After completing this week’s readings, I thought to myself, “I’ve never been much of a writer... Sure I can teaching writing as long as I don’t have to write anything myself…” like many of the students in Routman’s book, I remember loving to write in early elementary school and somewhere along the way growing to resent it. Because I was so often forced to write about topics that I didn’t have any say in, I now even have a hard time writing about topics I choose myself. It’s become easier for me to write about specified topics than it is for me to express my own creativity. I fear judgment, not of my ability to respond to a prompt, but of my ability to clearly illustrate with words what I’m feeling or thinking. How should I expect my students to love writing, if it’s something they see me avoid?

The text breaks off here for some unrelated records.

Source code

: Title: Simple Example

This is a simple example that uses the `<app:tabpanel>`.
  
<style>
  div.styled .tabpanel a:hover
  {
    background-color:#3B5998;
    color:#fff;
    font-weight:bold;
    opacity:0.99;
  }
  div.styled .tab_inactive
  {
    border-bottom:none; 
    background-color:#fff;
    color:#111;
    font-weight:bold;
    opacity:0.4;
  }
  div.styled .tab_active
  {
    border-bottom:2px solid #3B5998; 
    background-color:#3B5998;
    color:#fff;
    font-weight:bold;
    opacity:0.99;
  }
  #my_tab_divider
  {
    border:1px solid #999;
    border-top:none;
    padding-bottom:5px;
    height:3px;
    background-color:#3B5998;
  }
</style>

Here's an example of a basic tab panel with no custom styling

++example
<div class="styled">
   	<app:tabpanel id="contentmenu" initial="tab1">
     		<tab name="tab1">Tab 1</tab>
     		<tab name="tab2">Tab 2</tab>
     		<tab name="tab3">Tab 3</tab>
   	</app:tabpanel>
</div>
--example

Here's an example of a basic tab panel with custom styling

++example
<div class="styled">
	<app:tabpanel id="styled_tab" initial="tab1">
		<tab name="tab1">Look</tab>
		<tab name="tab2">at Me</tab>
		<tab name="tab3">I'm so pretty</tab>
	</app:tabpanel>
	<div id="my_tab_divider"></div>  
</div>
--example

After reading the beginning of Routman’s book, I’ve really realized the importance of keeping students passionate about writing. How can we ensure success in a subject to which students have become so resistant? My master teacher in my main placement classroom does a fantastic job of ensuring success in her writing curriculum. She doesn’t teach specific writing traits as lessons dissociated with writing itself and she doesn’t give children topics about which to write that don’t leave room for creativity. She embeds her lessons on organization, word choice, and paragraph elements on writings that students are already doing on topics of their choice. She models those elements of writing in her own work in front of the students. Not only does this allow her to show her students that nobody’s writing is perfect, it also lends itself to creating community in the classroom through learning more about one another. She goes through the revision process in front of the class allowing her students to see and hear her thought process as it is happening. After they are comfortable with this idea, she publicly helps individual students and allows the class to give suggestions as well. This promotes the idea that there is nothing wrong with very rough rough drafts of an assignment.
One of the most successful assignments I have witnessed her give to students is her “small moments” assignment. On the first day of school, students make a “name art grid.” They divide a piece of paper into 4 sections and decorate their name on one of them and are asked to draw 3 exciting life events in the remaining 3 squares. These students never have problems deciding what to draw. What they don’t know at the time is that they will use these for a later writing assignment. The teacher asks students to pick one story and journal about it. They are then asked to expand on one part or moment of that story in order to elaborate and give more detail. The teacher uses this to model many elements of adding detail to a story and completes the assignment herself. She models the writing process while making it relevant to something the students feel connected to. She celebrates student work and encourages their love of expressing their ideas on paper.
It has been a great experience for me to have seen many of the approaches in Routman’s book ahead of time. It helps me to realize that there is really a practical way to apply many of the strategies that we have been learning!